Reviewed by Gregg Ivers, Department of Government, American University.

As I was preparing to review this book, newspaper advertisements were out in full force encouraging shoppers to take advantage of all the great deals to be had over Easter weekend. Clothes, clocks, waffle makers, diamonds, foot massagers and, yes, even lawnmowers could had for prices far below their regular prices. What sale-priced consumer durables have to do with the Last Supper and the Resurrection of Christ is a question I will leave for divinity students. However, what I always notice during that time of year and, of course, during Christmas, is that I never see advertisements reminding me that only ten shopping days remain until Chanukah, or models of young children wearing their Passover best. Not that I consider such an omission a studied one, but, all the same, it does send a continuing reminder to religious minorities of their outsider status in a culture still dominated by Christian symbols and beliefs.

Eric Michael Mazur is a religion professor, not a political scientist, but he has written a fine book that raises several interesting questions involving the relationship of religious minorities to the constitutional order.
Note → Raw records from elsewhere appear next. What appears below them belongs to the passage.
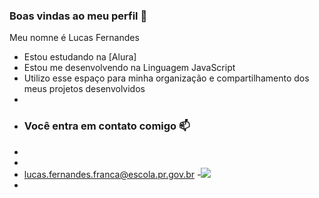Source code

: ### Boas vindas ao meu perfil 💙
Meu nomne é Lucas Fernandes


- Estou estudando na [Alura]
- Estou me desenvolvendo na Linguagem JavaScript
- Utilizo esse espaço para minha organização e compartilhamento dos meus projetos desenvolvidos
- 
- ### Você entra em contato comigo 📫
- 
- 
- lucas.fernandes.franca@escola.pr.gov.br
-![](https://media.tenor.com/WUo892pKHzEAAAAM/baby-dancing.gif)
-

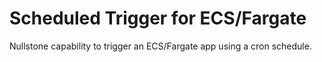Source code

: # Scheduled Trigger for ECS/Fargate

Nullstone capability to trigger an ECS/Fargate app using a cron schedule.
Professor Mazur's thesis is this: religious minorities, especially those that fall outside the domain of Protestant Christianity, often practice their faiths in ways that conflict with the settled understanding of the First Amendment's guarantee of religious freedom. To reconcile their tenuous position in the American religious milieu, minority religions can go it alone, modify their theology to the dominant political order, or engage in what Professor Mazur calls a strategy of sustained conflict. Professor Mazur gives greatest emphasis to the consequences for the constitutional order and for minority religions when they pursue the third approach - sustained conflict.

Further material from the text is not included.